• AIM OF THE TASK
Print nothing but the lines below starting at the line that holds "### Hi, I'm [Shravan" and ending at the line that holds "## 🎧 Spotify Status", including both, each exactly as written.

Collected data
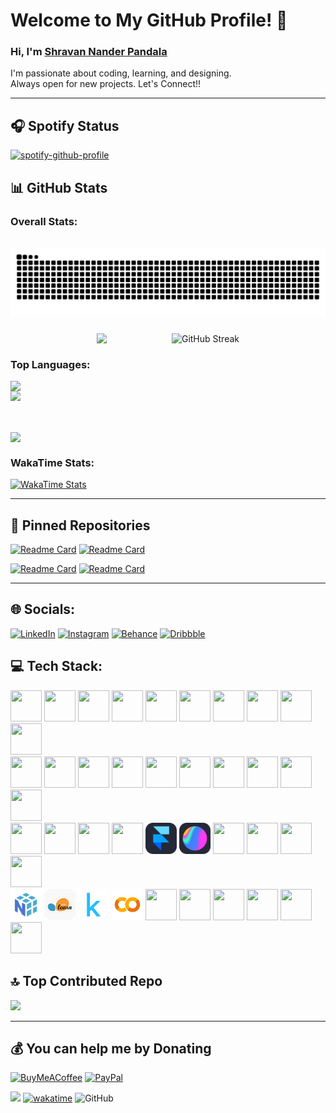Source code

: # Welcome to My GitHub Profile! 👋

### Hi, I'm [Shravan Nander Pandala](https://github.com/Unknown-Geek)
I'm passionate about coding, learning, and designing.</br> 
Always open for new projects. Let's Connect!!

---
## 🎧 Spotify Status
[![spotify-github-profile](https://spotify-github-profile.kittinanx.com/api/view?uid=5vm060a920538n4jolat2rjo8&cover_image=true&theme=novatorem&show_offline=true&background_color=121212&interchange=false&bar_color_cover=false&bar_color=E50016)](https://spotify-github-profile.kittinanx.com/api/view?uid=5vm060a920538n4jolat2rjo8&redirect=true)


## 📊 GitHub Stats

### Overall Stats:
<br clear="both">

<img src="https://raw.githubusercontent.com/Unknown-Geek/Unknown-Geek/output/snake.svg" alt="Snake animation" />

###

<div style="display: flex; justify-content: center; align-items: center; gap: 50px; flex-wrap: wrap;">
    <!--<img src="https://github-readme-stats.vercel.app/api?username=Unknown-Geek&theme=dark&hide_border=false&include_all_commits=true&count_private=false"/>-->
    <img src="http://github-profile-summary-cards.vercel.app/api/cards/stats?username=Unknown-Geek&theme=dark&hide_border=true" />
    &nbsp;
    <img src="https://nirzak-streak-stats.vercel.app/?user=Unknown-Geek&theme=dark&card_width=450" alt="GitHub Streak" />
</div>

### Top Languages:
<div style="display: flex; gap: 50px; flex-wrap: wrap;">
    <img src="https://github-readme-stats.vercel.app/api/top-langs/?username=Unknown-Geek&theme=dark&hide_border=true&include_all_commits=true&count_private=false&layout=compact" width="400" />
</div>

<div style="display: flex; gap: 50px; flex-wrap: wrap;">
    <img src="http://github-profile-summary-cards.vercel.app/api/cards/most-commit-language?username=Unknown-Geek&theme=dark" width="400"/>
    <img src="http://github-profile-summary-cards.vercel.app/api/cards/repos-per-language?username=Unknown-Geek&theme=dark" width="400"/>
</div>

### WakaTime Stats:
[![WakaTime Stats](https://github-readme-stats.vercel.app/api/wakatime?username=0c94b0e2-1755-4a98-ba81-840f4647bd82)](https://wakatime.com/@0c94b0e2-1755-4a98-ba81-840f4647bd82)

<!--START_SECTION:waka-->
<!--END_SECTION:waka-->
---

## 📌 Pinned Repositories

[![Readme Card](https://github-readme-stats.vercel.app/api/pin/?username=Unknown-Geek&repo=Automated-Image-Generation-with-Keyword-Tagging&theme=dracula)](https://github.com/Unknown-Geek/Automated-Image-Generation-with-Keyword-Tagging)
[![Readme Card](https://github-readme-stats.vercel.app/api/pin/?username=Unknown-Geek&repo=Story-Generator&theme=dracula)](https://github.com/Unknown-Geek/Story-Generator)

[![Readme Card](https://github-readme-stats.vercel.app/api/pin/?username=Unknown-Geek&repo=Hand-Gesture-Detection-Infinite-Runner&theme=dracula)](https://github.com/Unknown-Geek/Hand-Gesture-Detection-Infinite-Runner)
[![Readme Card](https://github-readme-stats.vercel.app/api/pin/?username=Unknown-Geek&repo=Space_Invaders-Remastered&theme=dracula)](https://github.com/Unknown-Geek/Space_Invaders-Remastered)

---

## 🌐 Socials:
[![LinkedIn](https://img.shields.io/badge/LinkedIn-%230077B5.svg?logo=linkedin&logoColor=white)](https://linkedin.com/in/shravanpandala) 
[![Instagram](https://img.shields.io/badge/Instagram-%23E4405F.svg?logo=Instagram&logoColor=white)](https://instagram.com/_.shra1._)
[![Behance](https://img.shields.io/badge/Behance-%23191919.svg?logo=behance&logoColor=white)](https://www.behance.net/shravanpandala2005)
[![Dribbble](https://img.shields.io/badge/Dribbble-%23ea4c89.svg?logo=dribbble&logoColor=white)](https://dribbble.com/Shravan_Pandala)

## 💻 Tech Stack:
<div align="left">
  <img src="https://skillicons.dev/icons?i=py" width="50" height="50"/>
  <img src="https://skillicons.dev/icons?i=c" width="50" height="50"/>
  <img src="https://skillicons.dev/icons?i=cpp" width="50" height="50"/>
  <img src="https://skillicons.dev/icons?i=java" width="50" height="50"/>
  <img src="https://skillicons.dev/icons?i=dart" width="50" height="50"/>
  <img src="https://skillicons.dev/icons?i=markdown" width="50" height="50"/>
  <img src="https://skillicons.dev/icons?i=bash" width="50" height="50"/>
  <img src="https://skillicons.dev/icons?i=html" width="50" height="50"/>
  <img src="https://skillicons.dev/icons?i=css" width="50" height="50"/>
  <img src="https://skillicons.dev/icons?i=js" width="50" height="50"/>
    </br>
  <img src="https://skillicons.dev/icons?i=gcp" width="50" height="50"/>
  <img src="https://skillicons.dev/icons?i=vercel" width="50" height="50"/>
  <img src="https://skillicons.dev/icons?i=react" width="50" height="50"/>
  <img src="https://skillicons.dev/icons?i=vite" width="50" height="50"/>
  <img src="https://skillicons.dev/icons?i=tailwind" width="50" height="50"/>
  <img src="https://skillicons.dev/icons?i=flask" width="50" height="50"/>
  <img src="https://skillicons.dev/icons?i=flutter" width="50" height="50"/>
  <img src="https://skillicons.dev/icons?i=mongodb" width="50" height="50"/>
  <img src="https://skillicons.dev/icons?i=mysql" width="50" height="50"/>
  <img src="https://skillicons.dev/icons?i=sqlite" width="50" height="50"/>
    </br>
  <img src="https://skillicons.dev/icons?i=illustrator" width="50" height="50"/>
  <img src="https://skillicons.dev/icons?i=photoshop" width="50" height="50"/>
  <img src="https://skillicons.dev/icons?i=pr" width="50" height="50"/>
  <img src="https://skillicons.dev/icons?i=figma" width="50" height="50"/>
  <img src="icons/framer.png" width="50" height="50" title="Framer"/>
  <img src="icons/spline.png" width="50" height="50" title="Spline"/>
  <img src="https://skillicons.dev/icons?i=notion" width="50" height="50"/>
  <img src="https://skillicons.dev/icons?i=postman" width="50" height="50"/>
  <img src="https://skillicons.dev/icons?i=linux" width="50" height="50"/>
  <img src="https://skillicons.dev/icons?i=windows" width="50" height="50"/>
    </br> 
  <img src="icons/numpy.png" width="50" height="50" title="NumPy"/>
  <img src="icons/sklearn.png" width="50" height="50" title="ScikitLearn"/>
  <img src="icons/kaggle.png" width="50" height="50" title="Kaggle" />
  <img src="icons/colab.png" width="50" height="50" title="Colab"/>
  <img src="https://skillicons.dev/icons?i=opencv" width="50" height="50"/>
  <img src="https://skillicons.dev/icons?i=pytorch" width="50" height="50"/>
  <img src="https://skillicons.dev/icons?i=tensorflow" width="50" height="50"/>
  <img src="https://skillicons.dev/icons?i=github" width="50" height="50"/>
  <img src="https://skillicons.dev/icons?i=git" width="50" height="50"/>
  <img src="https://skillicons.dev/icons?i=docker" width="50" height="50"/>
</div>


## 🔝 Top Contributed Repo
<img src="https://github-contributor-stats.vercel.app/api?username=Unknown-Geek&limit=5&theme=dark&combine_all_yearly_contributions=true"/>

---

## 💰 You can help me by Donating
[![BuyMeACoffee](https://img.shields.io/badge/Buy%20Me%20a%20Coffee-ffdd00?style=for-the-badge&logo=buy-me-a-coffee&logoColor=black)](https://buymeacoffee.com/ShravanPandala) 
[![PayPal](https://img.shields.io/badge/PayPal-00457C?style=for-the-badge&logo=paypal&logoColor=white)](https://www.paypal.com/paypalme/shravanpandala)

![](https://komarev.com/ghpvc/?username=Unknown-Geek&color=blue)
[![wakatime](https://wakatime.com/badge/user/0c94b0e2-1755-4a98-ba81-840f4647bd82.svg)](https://wakatime.com/@0c94b0e2-1755-4a98-ba81-840f4647bd82)
<img alt="GitHub" src="https://img.shields.io/badge/dynamic/json?logo=github&label=GitHub+Followers&labelColor=282c34&color=181717&query=%24.data.totalSubs&url=https%3A%2F%2Fapi.spencerwoo.com%2Fsubstats%2F%3Fsource%3Dgithub%26queryKey%3DUnknown-Geek&longCache=true"/>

• WORKED SOLUTION
### Hi, I'm [Shravan Nander Pandala](https://github.com/Unknown-Geek)
I'm passionate about coding, learning, and designing.</br> 
Always open for new projects. Let's Connect!!

---
## 🎧 Spotify Status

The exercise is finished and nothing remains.